The Every Student Succeeds Act grants states more authority over their accountability systems than did No Child Left Behind, but have they seized the opportunity to develop school ratings that are clearer and fairer than those in the past? Our new report, Rating the Ratings: Analyzing the 51 ESSA Accountability Plans, examines the plans submitted by all fifty states and the District of Columbia, and whether they are strong or weak (or in-between) in achieving three objectives:
- Assigning annual ratings to schools that are clear and intuitive for parents, educators, and the public;
- Encouraging schools to focus on all students, not just their low performers; and
- Fairly measuring and judging all schools, including those with high rates of poverty.
Key findings include:
- Thirty-five states—69 percent—received a "strong" grade for using clear and intuitive ratings such as A–F grades, five-star ratings, or user-friendly numerical system. These labels immediately convey to all observers how well a given school is performing, and is a major improvement over the often Orwellian school ratings of the NCLB era.

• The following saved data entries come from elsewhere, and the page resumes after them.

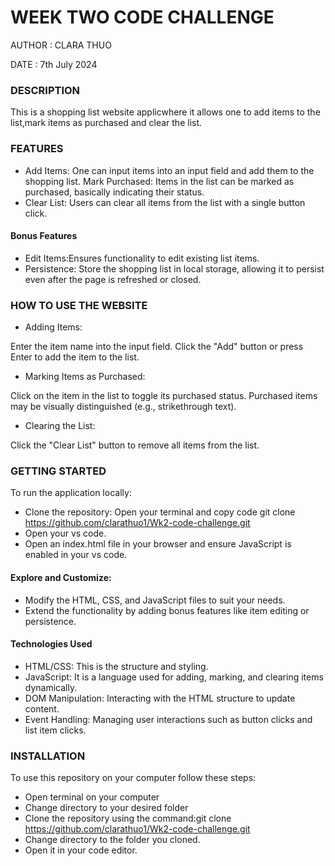 # WEEK TWO CODE CHALLENGE
AUTHOR : CLARA THUO

DATE : 7th July 2024

### DESCRIPTION
This is a shopping list website applicwhere it allows one to add items to the list,mark items as purchased and clear the list.

### FEATURES
 - Add Items: One can input items into an input field and add them to the shopping list.
Mark Purchased: Items in the list can be marked as purchased, basically indicating their status.
- Clear List: Users can clear all items from the list with a single button click.
#### Bonus Features 
- Edit Items:Ensures functionality to edit existing list items.
- Persistence: Store the shopping list in local storage, allowing it to persist even after the page is refreshed or closed.
### HOW TO USE THE WEBSITE
- Adding Items:

Enter the item name into the input field.
Click the "Add" button or press Enter to add the item to the list.
- Marking Items as Purchased:

Click on the item in the list to toggle its purchased status.
Purchased items may be visually distinguished (e.g., strikethrough text).
- Clearing the List:

Click the "Clear List" button to remove all items from the list.

### GETTING STARTED
To run the application locally:

- Clone the repository: Open your terminal and
copy code
git clone https://github.com/clarathuo1/Wk2-code-challenge.git
- Open your vs code.
- Open an index.html file in your browser and ensure JavaScript is enabled in your vs code.
#### Explore and Customize:

- Modify the HTML, CSS, and JavaScript files to suit your needs.
- Extend the functionality by adding bonus features like item editing or persistence.
#### Technologies Used
- HTML/CSS: This is the structure and styling.
- JavaScript: It is a language used for adding, marking, and clearing items dynamically.
- DOM Manipulation: Interacting with the HTML structure to update content.
- Event Handling: Managing user interactions such as button clicks and list item clicks.

### INSTALLATION
To use this repository on your computer follow these steps:

- Open terminal on your computer
- Change directory to your desired folder
- Clone the repository using the command:git clone https://github.com/clarathuo1/Wk2-code-challenge.git
- Change directory to the folder you cloned.
- Open it in your code editor.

- The country is also doing much better in signaling that every child is important, not just the "bubble kids" near the proficiency cut-off. Twenty-three states earned strong grades on this objective, and another fourteen earned medium marks.
- There is somewhat less progress when it comes to making accountability systems fair to high-poverty schools. Only eighteen states are strong here. But twenty-four others earn a medium grade, which is still an improvement over NCLB.
Altogether, twenty-one of the fifty-one proposed school rating systems are either good or great—earning at least two strong grades and one medium. And those of eight states—Arizona, Arkansas, Colorado, Georgia, Illinois, New Hampshire, Oklahoma, and Washington—are the best, having received perfect scores. Moreover, of all the ratings we assigned across the three objectives, 50 percent were strong and 29 percent were medium.
On the flip side, three states received weak grades in each of the three areas: California, Idaho, and North Dakota. They rely on proficiency rates, don’t emphasize student growth, and propose using a dashboard-like approach with myriad data points and no bottom line for reporting school quality to parents, beyond identifying their very worst schools, as required by federal law.
Although many states included elements in their school rating systems that we don’t love, it’s welcome news that so many have corrected NCLB’s biggest flaws. Moreover, none of these ESSA plans are set in stone, and we hope that states will return to the drawing board to make their systems better before too much time passes. Congress probably won’t get around to reauthorizing the law for a decade or more. States need not—and should not—wait that long to make improvements.
But that is a conversation for another day. For now, let’s celebrate the fact that states, by and large, seized the ESSA opportunity to make their school accountability systems clearer and fairer. In this era of political dysfunction, that’s no small thing.